Electron beam computed tomography (EBCT) is a specific form of computed tomography (CT) in which the X-ray tube is not mechanically spun in order to rotate the source of X-ray photons. This different design was explicitly developed to better image heart structures that never stop moving, performing a complete cycle of movement with each heartbeat.

As in conventional CT technology, the X-ray source-point moves along a circle in space around an object to be imaged. In EBT, however, the X-ray tube itself is large and stationary, and partially surrounds the imaging circle. Rather than moving the tube itself, electron-beam focal point (and hence the X-ray source point) is swept electronically along a tungsten anode in the tube, tracing a large circular arc on its inner surface. This motion can be very fast.

Electron beam CT was unable to compete with more rapid advancement in multidetector CT imager technology and had become completely obsolete by the 2020s.

Advantages and disadvantages

The principal application advantage of EBT machines, and the reason for the invention, is that because the X-ray source-point is swept electronically, not mechanically, it can be swept with far greater speed.

The major medical application for which this design technology was invented in the 1980s was for imaging the human heart, specifically to detect coronary calcium. The heart never stops moving, and some important structures, such as arteries, move several times their diameter during each heartbeat. Rapid imaging is therefore important to prevent blurring of moving structures during the scan.
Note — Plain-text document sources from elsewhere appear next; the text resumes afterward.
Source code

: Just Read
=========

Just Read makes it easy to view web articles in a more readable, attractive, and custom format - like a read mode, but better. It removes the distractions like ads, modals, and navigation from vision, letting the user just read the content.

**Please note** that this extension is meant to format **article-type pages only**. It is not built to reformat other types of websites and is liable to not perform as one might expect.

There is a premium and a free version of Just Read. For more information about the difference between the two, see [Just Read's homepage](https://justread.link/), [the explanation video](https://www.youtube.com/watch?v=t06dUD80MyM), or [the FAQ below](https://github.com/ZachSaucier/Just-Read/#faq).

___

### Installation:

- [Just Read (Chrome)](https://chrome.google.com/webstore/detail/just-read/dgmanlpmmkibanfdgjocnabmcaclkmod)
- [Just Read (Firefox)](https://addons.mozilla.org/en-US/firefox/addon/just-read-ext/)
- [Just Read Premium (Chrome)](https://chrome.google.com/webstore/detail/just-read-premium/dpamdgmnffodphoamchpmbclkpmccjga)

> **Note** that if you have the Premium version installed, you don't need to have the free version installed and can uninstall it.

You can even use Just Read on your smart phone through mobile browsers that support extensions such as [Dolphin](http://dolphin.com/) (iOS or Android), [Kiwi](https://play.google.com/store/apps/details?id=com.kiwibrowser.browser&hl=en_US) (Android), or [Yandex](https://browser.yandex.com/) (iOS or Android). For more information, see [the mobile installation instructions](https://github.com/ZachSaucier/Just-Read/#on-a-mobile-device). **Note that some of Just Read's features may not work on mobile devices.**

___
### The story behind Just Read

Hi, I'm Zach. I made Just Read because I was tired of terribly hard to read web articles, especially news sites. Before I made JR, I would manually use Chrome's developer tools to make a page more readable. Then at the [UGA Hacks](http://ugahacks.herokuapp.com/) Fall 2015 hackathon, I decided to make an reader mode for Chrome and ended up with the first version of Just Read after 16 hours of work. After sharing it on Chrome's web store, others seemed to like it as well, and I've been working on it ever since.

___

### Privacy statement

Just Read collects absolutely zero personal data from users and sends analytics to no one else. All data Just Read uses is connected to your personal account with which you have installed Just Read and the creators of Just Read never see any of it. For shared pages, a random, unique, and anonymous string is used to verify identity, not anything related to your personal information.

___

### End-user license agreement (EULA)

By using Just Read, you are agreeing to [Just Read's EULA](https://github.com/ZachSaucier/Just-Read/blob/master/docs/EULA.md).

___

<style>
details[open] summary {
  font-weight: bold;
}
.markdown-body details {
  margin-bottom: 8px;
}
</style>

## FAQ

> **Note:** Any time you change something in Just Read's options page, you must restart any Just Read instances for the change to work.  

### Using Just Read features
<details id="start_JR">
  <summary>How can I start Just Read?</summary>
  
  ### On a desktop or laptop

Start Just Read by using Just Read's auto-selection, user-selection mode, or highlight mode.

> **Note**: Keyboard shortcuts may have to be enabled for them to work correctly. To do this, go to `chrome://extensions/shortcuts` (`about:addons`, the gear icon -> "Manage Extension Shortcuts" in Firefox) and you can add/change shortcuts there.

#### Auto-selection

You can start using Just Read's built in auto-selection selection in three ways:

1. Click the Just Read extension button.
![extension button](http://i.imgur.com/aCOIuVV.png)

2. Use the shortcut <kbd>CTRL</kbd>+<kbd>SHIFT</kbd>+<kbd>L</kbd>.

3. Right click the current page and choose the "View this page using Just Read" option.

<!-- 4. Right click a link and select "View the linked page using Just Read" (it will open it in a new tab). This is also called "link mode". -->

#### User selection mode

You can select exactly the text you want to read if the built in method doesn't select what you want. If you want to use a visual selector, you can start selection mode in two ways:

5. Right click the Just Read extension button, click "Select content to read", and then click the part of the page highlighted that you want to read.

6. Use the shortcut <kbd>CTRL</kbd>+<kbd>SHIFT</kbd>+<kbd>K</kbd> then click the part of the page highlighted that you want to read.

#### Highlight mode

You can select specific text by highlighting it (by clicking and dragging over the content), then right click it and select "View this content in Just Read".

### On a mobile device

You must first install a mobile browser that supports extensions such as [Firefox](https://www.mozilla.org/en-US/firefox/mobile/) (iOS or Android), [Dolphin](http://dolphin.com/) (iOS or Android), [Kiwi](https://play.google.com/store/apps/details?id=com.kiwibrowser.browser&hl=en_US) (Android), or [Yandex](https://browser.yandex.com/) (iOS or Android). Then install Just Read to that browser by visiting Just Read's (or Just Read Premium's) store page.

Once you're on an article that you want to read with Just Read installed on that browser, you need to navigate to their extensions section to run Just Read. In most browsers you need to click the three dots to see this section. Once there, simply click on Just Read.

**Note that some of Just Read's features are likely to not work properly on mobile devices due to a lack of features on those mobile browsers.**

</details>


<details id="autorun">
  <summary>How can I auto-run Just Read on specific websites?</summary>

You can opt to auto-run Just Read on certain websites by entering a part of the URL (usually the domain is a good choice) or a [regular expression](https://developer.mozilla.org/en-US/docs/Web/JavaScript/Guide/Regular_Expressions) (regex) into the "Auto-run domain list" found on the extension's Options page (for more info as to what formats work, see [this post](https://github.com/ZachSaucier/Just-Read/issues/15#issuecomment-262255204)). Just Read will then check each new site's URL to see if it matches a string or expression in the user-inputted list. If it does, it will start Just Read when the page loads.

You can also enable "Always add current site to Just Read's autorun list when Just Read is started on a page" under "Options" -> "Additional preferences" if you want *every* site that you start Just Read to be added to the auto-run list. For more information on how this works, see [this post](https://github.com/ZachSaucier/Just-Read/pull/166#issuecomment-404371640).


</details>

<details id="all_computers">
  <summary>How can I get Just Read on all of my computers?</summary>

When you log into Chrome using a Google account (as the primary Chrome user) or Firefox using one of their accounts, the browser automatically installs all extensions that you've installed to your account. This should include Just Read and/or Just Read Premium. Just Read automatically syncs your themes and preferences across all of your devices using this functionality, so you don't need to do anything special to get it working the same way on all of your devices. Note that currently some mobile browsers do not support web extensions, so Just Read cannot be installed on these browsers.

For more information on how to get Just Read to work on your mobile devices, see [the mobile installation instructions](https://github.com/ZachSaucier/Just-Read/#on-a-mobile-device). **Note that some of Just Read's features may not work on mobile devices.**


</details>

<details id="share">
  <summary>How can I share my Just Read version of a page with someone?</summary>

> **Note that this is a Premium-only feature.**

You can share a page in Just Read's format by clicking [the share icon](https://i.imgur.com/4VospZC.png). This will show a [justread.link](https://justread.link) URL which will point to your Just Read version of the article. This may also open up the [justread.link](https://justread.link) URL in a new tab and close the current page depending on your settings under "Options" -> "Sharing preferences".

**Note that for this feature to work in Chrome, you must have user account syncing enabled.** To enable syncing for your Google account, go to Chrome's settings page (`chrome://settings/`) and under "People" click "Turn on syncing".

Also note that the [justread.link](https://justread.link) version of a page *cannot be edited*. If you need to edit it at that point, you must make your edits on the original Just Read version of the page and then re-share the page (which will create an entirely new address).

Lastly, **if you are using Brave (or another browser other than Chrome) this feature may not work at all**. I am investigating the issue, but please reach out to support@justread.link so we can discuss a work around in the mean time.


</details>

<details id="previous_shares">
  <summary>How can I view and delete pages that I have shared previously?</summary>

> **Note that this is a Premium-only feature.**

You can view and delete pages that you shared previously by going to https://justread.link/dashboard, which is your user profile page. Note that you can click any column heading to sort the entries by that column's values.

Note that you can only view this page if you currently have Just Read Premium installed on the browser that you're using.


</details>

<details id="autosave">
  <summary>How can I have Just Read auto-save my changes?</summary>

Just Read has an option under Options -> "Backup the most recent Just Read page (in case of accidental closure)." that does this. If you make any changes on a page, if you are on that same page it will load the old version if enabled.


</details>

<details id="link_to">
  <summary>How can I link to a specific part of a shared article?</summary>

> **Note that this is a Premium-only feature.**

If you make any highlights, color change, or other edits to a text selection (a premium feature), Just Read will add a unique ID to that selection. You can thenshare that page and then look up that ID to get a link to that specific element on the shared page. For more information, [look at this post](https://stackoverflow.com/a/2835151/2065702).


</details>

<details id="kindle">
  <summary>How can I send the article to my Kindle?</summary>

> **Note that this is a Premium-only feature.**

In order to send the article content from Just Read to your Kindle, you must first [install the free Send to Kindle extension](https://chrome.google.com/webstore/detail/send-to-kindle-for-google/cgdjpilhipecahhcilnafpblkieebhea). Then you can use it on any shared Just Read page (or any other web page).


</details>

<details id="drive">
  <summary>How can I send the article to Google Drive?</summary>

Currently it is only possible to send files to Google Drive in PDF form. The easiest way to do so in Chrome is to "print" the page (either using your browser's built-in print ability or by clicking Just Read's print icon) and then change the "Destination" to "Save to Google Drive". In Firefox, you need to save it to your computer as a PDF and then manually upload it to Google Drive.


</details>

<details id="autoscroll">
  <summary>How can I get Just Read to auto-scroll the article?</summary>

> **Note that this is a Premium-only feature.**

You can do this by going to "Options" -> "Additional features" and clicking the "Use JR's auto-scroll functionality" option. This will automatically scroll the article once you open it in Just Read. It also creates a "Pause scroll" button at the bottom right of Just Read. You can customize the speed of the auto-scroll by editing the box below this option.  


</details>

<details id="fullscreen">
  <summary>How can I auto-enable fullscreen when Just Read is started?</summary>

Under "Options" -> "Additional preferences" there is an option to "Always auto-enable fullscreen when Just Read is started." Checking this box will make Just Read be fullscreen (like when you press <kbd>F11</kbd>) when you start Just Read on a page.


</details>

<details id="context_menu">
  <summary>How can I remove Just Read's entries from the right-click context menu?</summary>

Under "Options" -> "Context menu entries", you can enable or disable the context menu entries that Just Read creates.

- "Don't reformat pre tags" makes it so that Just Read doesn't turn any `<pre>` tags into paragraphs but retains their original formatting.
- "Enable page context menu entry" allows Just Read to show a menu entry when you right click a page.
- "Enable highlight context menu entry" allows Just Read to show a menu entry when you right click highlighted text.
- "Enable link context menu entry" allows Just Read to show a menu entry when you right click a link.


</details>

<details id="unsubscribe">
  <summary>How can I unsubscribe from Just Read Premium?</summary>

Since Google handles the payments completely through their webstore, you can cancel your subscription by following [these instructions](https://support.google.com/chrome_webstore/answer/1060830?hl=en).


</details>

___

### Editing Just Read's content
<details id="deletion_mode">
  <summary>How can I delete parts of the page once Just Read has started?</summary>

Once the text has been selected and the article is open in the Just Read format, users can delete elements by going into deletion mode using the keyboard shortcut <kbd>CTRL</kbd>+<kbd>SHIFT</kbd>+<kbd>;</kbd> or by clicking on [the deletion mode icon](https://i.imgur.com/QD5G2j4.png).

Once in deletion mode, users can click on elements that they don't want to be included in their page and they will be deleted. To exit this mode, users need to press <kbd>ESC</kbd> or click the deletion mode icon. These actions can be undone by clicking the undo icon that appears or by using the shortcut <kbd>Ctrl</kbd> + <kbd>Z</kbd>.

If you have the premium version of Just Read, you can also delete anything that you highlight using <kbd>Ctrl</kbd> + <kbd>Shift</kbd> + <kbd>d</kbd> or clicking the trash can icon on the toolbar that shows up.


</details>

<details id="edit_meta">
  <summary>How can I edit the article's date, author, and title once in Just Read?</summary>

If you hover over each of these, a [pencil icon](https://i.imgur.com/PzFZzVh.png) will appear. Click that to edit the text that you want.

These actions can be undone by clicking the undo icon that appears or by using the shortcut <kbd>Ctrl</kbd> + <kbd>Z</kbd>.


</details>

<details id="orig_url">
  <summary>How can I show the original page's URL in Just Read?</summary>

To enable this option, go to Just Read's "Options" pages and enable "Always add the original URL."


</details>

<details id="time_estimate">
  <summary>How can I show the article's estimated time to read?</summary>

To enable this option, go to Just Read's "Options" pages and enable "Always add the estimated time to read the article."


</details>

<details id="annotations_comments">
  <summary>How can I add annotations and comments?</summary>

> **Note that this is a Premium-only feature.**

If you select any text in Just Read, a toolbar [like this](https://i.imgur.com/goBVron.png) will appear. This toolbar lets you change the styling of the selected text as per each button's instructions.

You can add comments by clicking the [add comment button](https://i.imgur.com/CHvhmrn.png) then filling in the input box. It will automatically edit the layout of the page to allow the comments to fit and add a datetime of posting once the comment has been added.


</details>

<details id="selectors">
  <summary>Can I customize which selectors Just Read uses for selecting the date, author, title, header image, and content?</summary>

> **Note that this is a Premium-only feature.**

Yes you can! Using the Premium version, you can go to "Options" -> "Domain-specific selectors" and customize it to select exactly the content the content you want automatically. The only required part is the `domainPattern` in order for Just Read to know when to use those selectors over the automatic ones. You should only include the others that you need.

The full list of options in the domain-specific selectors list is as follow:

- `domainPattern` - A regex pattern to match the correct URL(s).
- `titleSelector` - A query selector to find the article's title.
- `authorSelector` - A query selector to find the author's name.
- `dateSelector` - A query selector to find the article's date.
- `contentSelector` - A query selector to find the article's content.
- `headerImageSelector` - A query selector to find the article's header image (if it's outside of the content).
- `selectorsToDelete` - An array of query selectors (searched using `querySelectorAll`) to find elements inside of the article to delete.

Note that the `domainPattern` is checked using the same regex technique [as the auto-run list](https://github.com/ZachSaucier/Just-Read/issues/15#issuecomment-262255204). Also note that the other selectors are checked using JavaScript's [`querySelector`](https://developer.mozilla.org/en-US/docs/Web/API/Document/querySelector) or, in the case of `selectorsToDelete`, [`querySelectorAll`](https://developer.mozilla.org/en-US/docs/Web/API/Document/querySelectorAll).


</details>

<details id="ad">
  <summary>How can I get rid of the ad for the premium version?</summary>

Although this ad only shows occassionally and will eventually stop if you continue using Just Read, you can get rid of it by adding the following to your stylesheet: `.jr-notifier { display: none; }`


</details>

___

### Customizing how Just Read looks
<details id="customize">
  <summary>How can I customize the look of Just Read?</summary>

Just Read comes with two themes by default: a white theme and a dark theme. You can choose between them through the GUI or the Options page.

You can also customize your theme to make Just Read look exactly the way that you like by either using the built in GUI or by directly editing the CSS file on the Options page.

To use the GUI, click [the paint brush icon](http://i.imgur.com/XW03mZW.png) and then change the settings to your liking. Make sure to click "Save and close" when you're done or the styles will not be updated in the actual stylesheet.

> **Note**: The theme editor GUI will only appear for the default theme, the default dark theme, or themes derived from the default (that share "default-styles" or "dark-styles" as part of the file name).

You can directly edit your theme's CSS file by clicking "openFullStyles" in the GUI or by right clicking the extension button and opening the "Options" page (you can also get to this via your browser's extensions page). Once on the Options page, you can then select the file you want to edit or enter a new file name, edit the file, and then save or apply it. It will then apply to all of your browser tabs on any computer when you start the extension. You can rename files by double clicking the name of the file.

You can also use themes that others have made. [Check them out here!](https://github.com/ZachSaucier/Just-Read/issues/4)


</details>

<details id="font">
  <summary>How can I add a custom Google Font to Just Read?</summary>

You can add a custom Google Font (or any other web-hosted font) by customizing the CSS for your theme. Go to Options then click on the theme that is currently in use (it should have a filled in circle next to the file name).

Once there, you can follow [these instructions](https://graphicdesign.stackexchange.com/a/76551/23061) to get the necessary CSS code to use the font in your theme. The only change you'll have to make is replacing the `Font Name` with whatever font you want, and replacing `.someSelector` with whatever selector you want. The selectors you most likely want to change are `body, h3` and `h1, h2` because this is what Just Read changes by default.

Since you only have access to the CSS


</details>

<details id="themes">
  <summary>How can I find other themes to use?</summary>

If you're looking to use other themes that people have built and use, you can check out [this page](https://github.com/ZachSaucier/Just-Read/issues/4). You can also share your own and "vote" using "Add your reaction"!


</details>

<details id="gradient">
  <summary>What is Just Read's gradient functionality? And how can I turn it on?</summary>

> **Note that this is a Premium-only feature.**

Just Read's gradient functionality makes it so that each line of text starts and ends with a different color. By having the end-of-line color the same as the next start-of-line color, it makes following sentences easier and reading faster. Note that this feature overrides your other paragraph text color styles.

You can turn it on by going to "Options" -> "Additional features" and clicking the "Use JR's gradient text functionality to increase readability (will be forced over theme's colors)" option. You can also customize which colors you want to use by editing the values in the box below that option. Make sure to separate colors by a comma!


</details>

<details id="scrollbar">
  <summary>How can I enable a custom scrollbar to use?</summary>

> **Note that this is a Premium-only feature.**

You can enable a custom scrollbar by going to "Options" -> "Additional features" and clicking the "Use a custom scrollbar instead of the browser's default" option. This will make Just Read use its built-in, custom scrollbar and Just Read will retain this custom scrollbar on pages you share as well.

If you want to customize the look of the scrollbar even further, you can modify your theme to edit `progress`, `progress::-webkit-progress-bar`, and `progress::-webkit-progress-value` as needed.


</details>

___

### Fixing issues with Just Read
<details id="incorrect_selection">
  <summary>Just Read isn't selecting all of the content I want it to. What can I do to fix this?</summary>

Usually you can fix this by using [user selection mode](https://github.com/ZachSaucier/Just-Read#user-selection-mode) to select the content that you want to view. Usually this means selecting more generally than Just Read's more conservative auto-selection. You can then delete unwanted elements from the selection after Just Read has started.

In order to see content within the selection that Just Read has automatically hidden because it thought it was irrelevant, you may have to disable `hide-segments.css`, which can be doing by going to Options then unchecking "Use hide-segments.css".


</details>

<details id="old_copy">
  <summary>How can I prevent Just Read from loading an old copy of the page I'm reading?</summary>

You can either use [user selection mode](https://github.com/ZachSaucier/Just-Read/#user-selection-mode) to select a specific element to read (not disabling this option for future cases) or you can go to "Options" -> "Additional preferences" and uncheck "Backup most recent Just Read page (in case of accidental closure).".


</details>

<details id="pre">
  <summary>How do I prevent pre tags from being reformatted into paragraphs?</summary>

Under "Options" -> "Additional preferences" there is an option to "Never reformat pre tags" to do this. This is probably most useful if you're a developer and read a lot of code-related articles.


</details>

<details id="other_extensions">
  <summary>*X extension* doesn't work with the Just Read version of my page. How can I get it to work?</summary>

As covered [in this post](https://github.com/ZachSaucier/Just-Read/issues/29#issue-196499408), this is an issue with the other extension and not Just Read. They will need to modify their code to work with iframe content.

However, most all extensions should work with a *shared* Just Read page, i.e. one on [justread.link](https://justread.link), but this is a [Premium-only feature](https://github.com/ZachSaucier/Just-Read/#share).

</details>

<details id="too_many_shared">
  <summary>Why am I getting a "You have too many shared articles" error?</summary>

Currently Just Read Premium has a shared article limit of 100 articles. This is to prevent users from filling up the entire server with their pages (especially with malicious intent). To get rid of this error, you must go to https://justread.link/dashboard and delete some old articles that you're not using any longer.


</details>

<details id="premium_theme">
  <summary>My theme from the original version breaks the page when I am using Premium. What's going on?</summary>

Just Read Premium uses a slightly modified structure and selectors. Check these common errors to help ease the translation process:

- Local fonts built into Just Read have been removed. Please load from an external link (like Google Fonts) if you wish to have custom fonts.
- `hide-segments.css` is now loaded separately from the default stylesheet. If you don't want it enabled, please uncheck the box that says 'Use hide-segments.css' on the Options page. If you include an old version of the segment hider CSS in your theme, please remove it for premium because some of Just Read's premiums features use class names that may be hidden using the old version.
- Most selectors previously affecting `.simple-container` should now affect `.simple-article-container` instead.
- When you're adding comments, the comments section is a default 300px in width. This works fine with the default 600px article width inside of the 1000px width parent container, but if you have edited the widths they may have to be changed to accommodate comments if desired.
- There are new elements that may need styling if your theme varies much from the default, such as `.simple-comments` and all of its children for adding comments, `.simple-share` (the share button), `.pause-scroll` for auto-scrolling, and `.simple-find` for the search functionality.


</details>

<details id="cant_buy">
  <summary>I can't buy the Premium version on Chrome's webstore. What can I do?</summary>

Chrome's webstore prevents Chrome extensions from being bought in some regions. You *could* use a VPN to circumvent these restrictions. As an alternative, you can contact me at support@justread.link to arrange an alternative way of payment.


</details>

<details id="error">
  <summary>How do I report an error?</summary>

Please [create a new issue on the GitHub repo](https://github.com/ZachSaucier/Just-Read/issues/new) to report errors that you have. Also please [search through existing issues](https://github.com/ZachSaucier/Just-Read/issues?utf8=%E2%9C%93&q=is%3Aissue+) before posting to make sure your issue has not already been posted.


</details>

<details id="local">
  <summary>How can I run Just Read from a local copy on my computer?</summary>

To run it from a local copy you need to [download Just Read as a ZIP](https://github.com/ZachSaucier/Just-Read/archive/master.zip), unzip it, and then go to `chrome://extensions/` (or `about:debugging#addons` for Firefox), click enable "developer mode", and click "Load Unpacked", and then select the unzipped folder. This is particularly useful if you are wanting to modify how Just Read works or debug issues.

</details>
EBT detection of calcium deposits is accurate, fast and involves lower exposure to ionising radiation than conventional CT. Patients are exposed to radiation for a shorter period as it is faster in creating multiple images of the heart. The most advanced current commercial designs can perform image sweeps in as little as 0.025 seconds. By comparison, the fastest mechanically swept X-ray tube designs require about 0.25 seconds to perform an image sweep. For reference, current coronary artery angiography imaging is usually performed at 30 frames/second or 0.033 seconds/frame; EBT is far closer to this than mechanically swept CT machines.

Given the larger size and low production volume of the EBT design, only about 120 existed in the world as of 2004, vs. thousands of more conventional design CT machines. signal-to-noise ratio and spatial resolution are also worse compared to conventional CT.

Design specifics
As in standard X-ray tubes, part of the electron current energy when hitting the tungsten target is converted into photons. However, instead of spinning a small target anode in order to dissipate waste heat, the electron current focus spot is swept along a large stationary target anode.

The electron current sweep is aimed using wound copper coil magnetic deflection yokes, as in a cathode ray tube (CRT). However, the entire structure of the cathode, deflection yokes, anode and overall vacuum tube size is much larger, therefore made out of steel, not glass, with the main central open midsection of the vacuum tube hollow, leaving room for the scan table and object or person to lie while the scan is performed.

Future
Whether the inherent sweep-speed advantage will maintain commercial viability of the EBT design remains unclear at this time. As of 2002, one major company owns and offers models in both competing designs, with engineering cross-pollination of techniques between the product design teams. As of 2005, it increasingly appears that the spiral CT designs, especially those with 64 detector rows, 3×360°/sec rotation speeds, and designed for cardiac imaging, are largely replacing the EBT design from a commercial and medical perspective. However, EBT still offers sweep speeds of effectively 50×360°/sec rotation speeds and lower radiation exposure. The latest version of the EBT eSpeed offers a 33 ms sweep time.

This technology continues to represent the fastest commercial CT temporal resolution.

Since 2008, a single development company has taken the lead on continued development, support and sales of EBT imaging products.  The EBT scanner continues to stay in use globally due to the high accuracy, superior repeatability and ultra low dose abilities over high dose mechanical scanners.

As of the early 2020s EBT imaging had become completely obsolete and had been replaced by multidetector CT imaging everywhere.